Why Lateral Moves Are Beneficial
Firstly, lateral moves can be beneficial because they are fun: They are appealing to people who like learning new things. People who get joy from building new skills and mastering new experiences will find lateral moves exciting and worthwhile. Ultimately, lateral moves are intrinsically rewarding to those who yearn to be challenged.
They Make You More Employable
Moving on to more pragmatic reasons, lateral moves will make you stand out to future employers. It makes perfect sense: If you have more skills, you’re of more value. What’s more, it’s easy for job seekers to say they can do X, Y and Z in a cover letter, but with a lateral move under your belt, you have concrete evidence to back it up in an interview and, more importantly, on the job.
They Will Impress Your Current Company
Lateral moves will also reflect well on you to your current employees and colleagues.
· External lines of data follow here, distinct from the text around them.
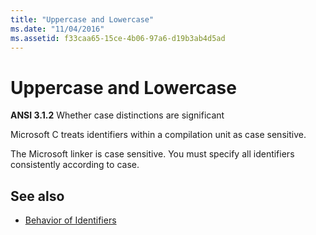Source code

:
 ```yaml
---
title: "Uppercase and Lowercase"
ms.date: "11/04/2016"
ms.assetid: f33caa65-15ce-4b06-97a6-d19b3ab4d5ad
---
```

# Uppercase and Lowercase

**ANSI 3.1.2** Whether case distinctions are significant

Microsoft C treats identifiers within a compilation unit as case sensitive.

The Microsoft linker is case sensitive. You must specify all identifiers consistently according to case.

## See also

- [Behavior of Identifiers](../c-language/behavior-of-identifiers.md)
It will show that you’re willing to try new things and that you are keen to develop yourself. These transitions across your company will also strengthen your network across the organization.
They Make For Better Managers
This networking is great for making new friends at work, but it also strengthens your case for a promotion (i.e., vertical movement) when the time comes. Who better for management than someone who already knows how the other departments work?
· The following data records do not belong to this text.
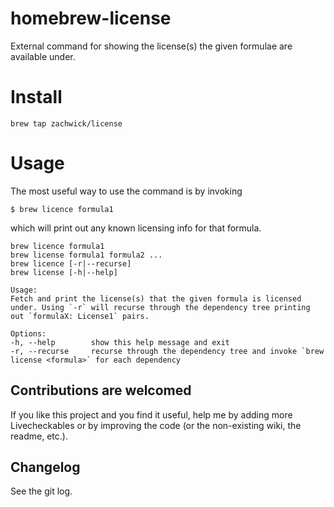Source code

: homebrew-license
================
External command for showing the license(s) the given formulae are available under.

# Install
    brew tap zachwick/license

# Usage
The most useful way to use the command is by invoking

    $ brew licence formula1

which will print out any known licensing info for that formula.

```
brew licence formula1
brew license formula1 formula2 ...
brew licence [-r|--recurse]
brew license [-h|--help]

Usage:
Fetch and print the license(s) that the given formula is licensed under. Using `-r` will recurse through the dependency tree printing out `formulaX: License1` pairs.

Options:
-h, --help        show this help message and exit
-r, --recurse     recurse through the dependency tree and invoke `brew license <formula>` for each dependency
```

## Contributions are welcomed
If you like this project and you find it useful, help me by adding more Livecheckables or by improving the code (or the non-existing wiki, the readme, etc.).

## Changelog
See the git log.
They Increase Job Security
Lateral moves also give you greater job security at your current place of work. They will endear yourself to your company and help show your value. If cuts have to be made, management will be more likely to keep an employee with knowledge and skills across the enterprise.
They Could Reduce Burnout
Finally, a lateral move could be a unique solution to burnout, which is all too common in the modern workplace. A change of scenery could be a great remedy to fix a rut in your professional life.
They Suit Your Boss, Too
Dietrich Moens, chief executive officer of Spacehuntr, a corporate event solutions provider, thinks of lateral moves as cross-pollination. “I’ve found that when members of our team switch departments, it breaks down roadblocks,” Moens says. “They’re greater for productivity and even opened the way for innovation in our work processes. It’s a sort of beautiful cross-pollination.” What’s more, it could even save your boss money. Hiring for a new position takes up time, resources and energy. You can minimize that by hiring from within.
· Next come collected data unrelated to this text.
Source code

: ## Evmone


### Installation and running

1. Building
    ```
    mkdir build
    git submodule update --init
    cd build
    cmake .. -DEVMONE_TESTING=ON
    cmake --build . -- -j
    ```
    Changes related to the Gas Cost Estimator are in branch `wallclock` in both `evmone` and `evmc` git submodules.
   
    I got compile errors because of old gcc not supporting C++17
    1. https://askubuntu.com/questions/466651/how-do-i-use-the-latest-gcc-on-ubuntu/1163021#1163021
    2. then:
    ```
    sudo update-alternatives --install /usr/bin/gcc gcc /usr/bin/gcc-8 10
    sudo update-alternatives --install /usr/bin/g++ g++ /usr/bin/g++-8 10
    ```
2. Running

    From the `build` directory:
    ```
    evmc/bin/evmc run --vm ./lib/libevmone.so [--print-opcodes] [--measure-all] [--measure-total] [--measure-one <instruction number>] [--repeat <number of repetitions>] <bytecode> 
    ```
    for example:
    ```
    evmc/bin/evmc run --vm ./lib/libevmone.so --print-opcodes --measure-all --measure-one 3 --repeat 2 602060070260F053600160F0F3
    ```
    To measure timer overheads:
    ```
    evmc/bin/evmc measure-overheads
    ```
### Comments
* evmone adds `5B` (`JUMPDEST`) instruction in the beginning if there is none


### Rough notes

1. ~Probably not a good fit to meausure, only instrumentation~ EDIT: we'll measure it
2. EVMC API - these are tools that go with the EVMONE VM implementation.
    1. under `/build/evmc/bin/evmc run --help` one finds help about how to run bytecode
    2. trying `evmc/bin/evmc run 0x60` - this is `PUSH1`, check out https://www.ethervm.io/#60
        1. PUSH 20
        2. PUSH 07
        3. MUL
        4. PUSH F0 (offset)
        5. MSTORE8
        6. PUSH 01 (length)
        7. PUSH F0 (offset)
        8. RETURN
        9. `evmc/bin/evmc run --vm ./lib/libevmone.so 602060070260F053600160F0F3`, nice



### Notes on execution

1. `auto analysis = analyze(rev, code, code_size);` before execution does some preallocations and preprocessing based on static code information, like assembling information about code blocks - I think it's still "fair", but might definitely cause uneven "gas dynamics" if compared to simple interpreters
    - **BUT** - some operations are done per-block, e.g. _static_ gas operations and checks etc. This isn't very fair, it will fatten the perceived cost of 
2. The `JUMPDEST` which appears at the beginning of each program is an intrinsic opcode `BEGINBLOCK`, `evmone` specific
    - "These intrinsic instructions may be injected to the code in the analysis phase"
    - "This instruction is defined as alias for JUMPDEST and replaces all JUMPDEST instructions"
Additionally, Moens says, “We’ve seen that lateral moves have made for better managers. When you’ve lived in someone else’s shoes, you become more understanding. These workers are better at recognizing, understanding and resolving friction. It’s remarkable.”
Lastly, make for a more skilled worker, and if that’s not good for bosses, what is?
Top Training Tips For Making Lateral Moves Work
So far, it’s been a case of easier said than done. But how do you make a lateral career move work in practice? Consider the five-step plan below to ensure your lateral move is successful.
- Self-examine: The first step is some self-examination. Why are you looking for a lateral move? Understanding this desire is the best way to figure out how to motivate yourself and focus your efforts.
- Speak to Your Manager(s): Open communication with your team and your manager(s) is essential. Your manager needs to endorse and support what you’re doing fully. After that, their support and advice could and should be invaluable to you.
- Set Goals: After speaking to your manager, it’s time to set goals. For how long are you going to be in this new position? What level of competence do you hope to achieve? How steep should your learning curve be?
- Mutual Learning: Your company might not have the time or the resources for you to take time away from the job to learn. Try to work training into your daily routine so that you can learn while completing your responsibilities and tasks.
- Review: As in all areas of working life, you need to self-review, be peer-reviewed, and receive a performance review. Reviews, done properly, help us grow and serve as rewards for our hard work.
You only need to listen to the stories of successful people themselves to see that there’s more than one way to succeed. Ultimately, the path to the top is littered with failures, surprises, and seizing chances when they come your way. Maybe a lateral move could be the career opportunity you have been looking for?